WHAT AND WHO: Jules Massenet’s operatic version of the Charles Perrault fairy tale is presented in a lavish IU Opera Theater production by C. David Higgins first seen in 2009. Guest conductor Ronald Zollman and guest stage director Albert-Andre Lheureux have worked with two alternating casts.
WHERE: Musical Arts Center, 101 N. Jordan Ave., on the IU Bloomington campus.
WHEN: Thursday evening at 7, Friday and Saturday evenings at 8, Sunday afternoon at 2.
TICKETS: Available at Musical Arts Center box office. Opening night, Thursday, general admission, $25 for adults; $12 for students; date night special, two for $20. Remaining performances, reserved seating, $15-$38 for adults; $10-$27 for students.
If you go to “Masses and Madrigals”
What and Who: The Bloomington Chamber Singers, conducted by Gerald Sousa and Gregory Geehern, present ”ancient and modern” samplings of masses (William Byrd’s “Mass for Four Voices” and Arvo Part’s “Missa Syllabica”) and madrigals (those of Claudio Monteverdi and Morton Lauridsen).
Where: Bloomington’s First Christian Church, 205 E. Kirkwood Ave.
When: Saturday evening at 8
Tickets: General admission $15; $10 for students, available through the Buskirk-Chumley Theater box office, 114 E. Kirkwood Ave., 812-323-3020, www.bctboxoffice.com
This afternoon at 3 p.m. in Second Presbyterian Church of Indianapolis, 7700 N. Meridian Ave., the IU Pro Arte Singers and Chamber Orchestra, conducted by William Jon Gray, perform Haydn’s oratorio, “The Seasons.” Free.
This afternoon at 4 in Auer Hall, the Mu Phi Epsilon Founders Day Program features faculty, guests and students performing music of Schumann, Respighi, Scriabin, Marcello and Puccini. Free.
Tuesday evening at 8 in Auer, the IU Wind Ensemble, conducted by Stephen Pratt, plays works of Stock, Wilson, Benson, Grainger, Debussy, Bolcom and Schmitt. Soloists are William Ludwig, bassoon, and Chih-Yi Chen, piano. Free.
Tuesday evening at 8:30 in Ford-Crawford Hall, IU Jazz Combos present another “Hot Tuesdays” concert. Free.

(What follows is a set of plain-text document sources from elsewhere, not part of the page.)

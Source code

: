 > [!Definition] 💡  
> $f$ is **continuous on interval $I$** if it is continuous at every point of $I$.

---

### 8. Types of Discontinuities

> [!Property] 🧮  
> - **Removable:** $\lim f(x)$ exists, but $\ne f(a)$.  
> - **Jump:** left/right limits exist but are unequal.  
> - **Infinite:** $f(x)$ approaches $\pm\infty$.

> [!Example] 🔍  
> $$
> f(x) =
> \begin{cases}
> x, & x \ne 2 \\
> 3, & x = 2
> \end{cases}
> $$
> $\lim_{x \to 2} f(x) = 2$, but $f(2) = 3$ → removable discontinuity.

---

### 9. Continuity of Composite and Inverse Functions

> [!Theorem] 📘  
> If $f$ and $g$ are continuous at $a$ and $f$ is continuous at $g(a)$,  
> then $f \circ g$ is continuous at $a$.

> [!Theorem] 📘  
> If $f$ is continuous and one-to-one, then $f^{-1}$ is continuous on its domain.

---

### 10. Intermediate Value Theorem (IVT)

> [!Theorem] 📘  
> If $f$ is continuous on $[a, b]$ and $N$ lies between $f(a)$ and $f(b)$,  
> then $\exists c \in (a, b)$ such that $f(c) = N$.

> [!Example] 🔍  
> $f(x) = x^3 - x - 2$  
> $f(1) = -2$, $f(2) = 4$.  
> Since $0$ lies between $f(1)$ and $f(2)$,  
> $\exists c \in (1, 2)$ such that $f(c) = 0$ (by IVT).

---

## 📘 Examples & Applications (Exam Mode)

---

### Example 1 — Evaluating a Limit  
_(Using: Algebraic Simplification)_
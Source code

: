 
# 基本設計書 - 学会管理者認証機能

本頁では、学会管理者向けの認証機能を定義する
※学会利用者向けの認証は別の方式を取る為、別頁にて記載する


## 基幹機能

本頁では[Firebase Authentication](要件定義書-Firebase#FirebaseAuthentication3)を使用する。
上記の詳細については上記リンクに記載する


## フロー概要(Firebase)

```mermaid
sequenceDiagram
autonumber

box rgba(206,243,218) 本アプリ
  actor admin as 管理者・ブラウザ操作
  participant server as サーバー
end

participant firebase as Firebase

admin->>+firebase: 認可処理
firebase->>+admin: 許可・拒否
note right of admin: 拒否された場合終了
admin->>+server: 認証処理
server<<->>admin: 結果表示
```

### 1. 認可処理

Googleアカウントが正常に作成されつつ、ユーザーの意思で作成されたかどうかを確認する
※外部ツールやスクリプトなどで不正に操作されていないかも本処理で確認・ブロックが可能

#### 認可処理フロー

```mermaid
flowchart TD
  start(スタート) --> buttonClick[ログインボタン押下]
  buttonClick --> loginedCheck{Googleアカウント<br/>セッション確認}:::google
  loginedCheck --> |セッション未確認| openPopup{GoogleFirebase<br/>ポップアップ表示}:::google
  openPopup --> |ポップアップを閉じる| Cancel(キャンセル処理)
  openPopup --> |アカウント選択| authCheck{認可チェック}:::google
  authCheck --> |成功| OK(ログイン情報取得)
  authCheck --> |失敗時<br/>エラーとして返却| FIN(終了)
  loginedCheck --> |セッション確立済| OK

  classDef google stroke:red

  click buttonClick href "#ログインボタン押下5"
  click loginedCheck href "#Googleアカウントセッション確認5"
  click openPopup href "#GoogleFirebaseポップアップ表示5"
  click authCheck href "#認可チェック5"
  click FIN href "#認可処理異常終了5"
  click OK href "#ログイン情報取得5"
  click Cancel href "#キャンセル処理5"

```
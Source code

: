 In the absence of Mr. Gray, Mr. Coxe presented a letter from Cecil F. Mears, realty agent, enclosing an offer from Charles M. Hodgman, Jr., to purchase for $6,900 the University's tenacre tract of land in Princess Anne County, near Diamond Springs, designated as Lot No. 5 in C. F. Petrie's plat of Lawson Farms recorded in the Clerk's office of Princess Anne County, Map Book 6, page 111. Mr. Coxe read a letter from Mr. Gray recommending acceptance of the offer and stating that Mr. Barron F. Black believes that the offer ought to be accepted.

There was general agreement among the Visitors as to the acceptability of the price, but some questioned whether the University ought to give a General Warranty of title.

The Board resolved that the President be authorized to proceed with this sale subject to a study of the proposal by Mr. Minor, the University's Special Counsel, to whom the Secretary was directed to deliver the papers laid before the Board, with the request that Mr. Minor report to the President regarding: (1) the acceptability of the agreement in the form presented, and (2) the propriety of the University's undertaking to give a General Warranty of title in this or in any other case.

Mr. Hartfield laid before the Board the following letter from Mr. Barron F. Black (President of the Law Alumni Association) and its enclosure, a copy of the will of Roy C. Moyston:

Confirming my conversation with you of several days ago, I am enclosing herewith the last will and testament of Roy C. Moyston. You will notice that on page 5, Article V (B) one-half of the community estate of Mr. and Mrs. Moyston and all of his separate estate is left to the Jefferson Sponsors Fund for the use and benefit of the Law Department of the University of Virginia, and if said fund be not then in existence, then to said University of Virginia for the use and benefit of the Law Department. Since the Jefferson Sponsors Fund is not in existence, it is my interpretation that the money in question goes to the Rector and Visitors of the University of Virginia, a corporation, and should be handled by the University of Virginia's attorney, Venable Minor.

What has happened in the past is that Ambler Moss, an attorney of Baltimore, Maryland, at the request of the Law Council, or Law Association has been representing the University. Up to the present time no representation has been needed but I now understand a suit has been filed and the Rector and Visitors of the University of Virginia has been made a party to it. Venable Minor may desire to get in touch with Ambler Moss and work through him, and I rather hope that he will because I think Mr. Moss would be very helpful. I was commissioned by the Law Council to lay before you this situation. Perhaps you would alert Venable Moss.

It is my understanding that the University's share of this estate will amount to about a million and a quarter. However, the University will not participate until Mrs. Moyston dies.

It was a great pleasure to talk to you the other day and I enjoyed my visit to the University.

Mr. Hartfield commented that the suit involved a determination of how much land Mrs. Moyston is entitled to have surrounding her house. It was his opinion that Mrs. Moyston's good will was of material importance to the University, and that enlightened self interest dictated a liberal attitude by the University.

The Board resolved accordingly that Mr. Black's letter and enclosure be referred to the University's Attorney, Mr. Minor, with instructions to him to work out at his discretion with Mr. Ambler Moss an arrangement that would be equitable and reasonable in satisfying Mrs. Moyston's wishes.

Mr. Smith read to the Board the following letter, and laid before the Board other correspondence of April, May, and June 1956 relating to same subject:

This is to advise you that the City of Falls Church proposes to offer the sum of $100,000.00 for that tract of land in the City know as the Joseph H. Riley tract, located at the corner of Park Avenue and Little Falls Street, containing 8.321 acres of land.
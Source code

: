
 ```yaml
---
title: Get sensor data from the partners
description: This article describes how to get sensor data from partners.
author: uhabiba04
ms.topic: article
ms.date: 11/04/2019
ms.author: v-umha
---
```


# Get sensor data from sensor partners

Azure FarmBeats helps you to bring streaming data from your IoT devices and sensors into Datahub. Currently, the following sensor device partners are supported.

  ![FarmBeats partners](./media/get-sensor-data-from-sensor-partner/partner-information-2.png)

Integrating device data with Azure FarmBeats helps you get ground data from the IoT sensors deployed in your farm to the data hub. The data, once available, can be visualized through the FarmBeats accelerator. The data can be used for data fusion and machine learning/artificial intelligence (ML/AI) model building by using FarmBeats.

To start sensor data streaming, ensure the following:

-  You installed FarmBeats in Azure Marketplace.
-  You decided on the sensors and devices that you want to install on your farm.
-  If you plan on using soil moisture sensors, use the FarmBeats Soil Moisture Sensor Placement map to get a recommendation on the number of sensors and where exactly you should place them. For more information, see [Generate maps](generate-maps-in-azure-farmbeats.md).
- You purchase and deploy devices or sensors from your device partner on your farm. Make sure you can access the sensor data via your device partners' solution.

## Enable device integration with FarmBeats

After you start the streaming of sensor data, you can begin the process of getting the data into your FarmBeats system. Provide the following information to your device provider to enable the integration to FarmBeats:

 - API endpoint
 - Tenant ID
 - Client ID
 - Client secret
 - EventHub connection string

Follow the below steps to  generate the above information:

Wednesday evening at 7 in Simon Music Center Room 344 (and again Thursday at 7 in Ford-Crawford Hall), the Five Friends Master Class Series presents Baroque violinist and violist Judy Tarling. Free.
Thursday evening at 7 at Bloomington High School North, 3901 N. Kinser Pike, the Southern Indiana Wind Ensemble, led by its new director, Eric Smedley, offers a “Remembering Our Heroes” concert that includes Randall Thompson’s “The Testament of Freedom” (with the Quarryland Men’s Chorus), Aaron Copland’s “Fanfare for the Common Man,” Joseph Wilcox Jenkin’s “American Overture,” David Gillingham’s “Heroes, Lost and Fallen,” and Morton Gould’s “American Salute.” Free.
Saturday evening at 8 in Auer, Stanley Ritchie conducts the IU Baroque Orchestra in music of Schmelzer, Muffat, Albinoni and Telemann. Free.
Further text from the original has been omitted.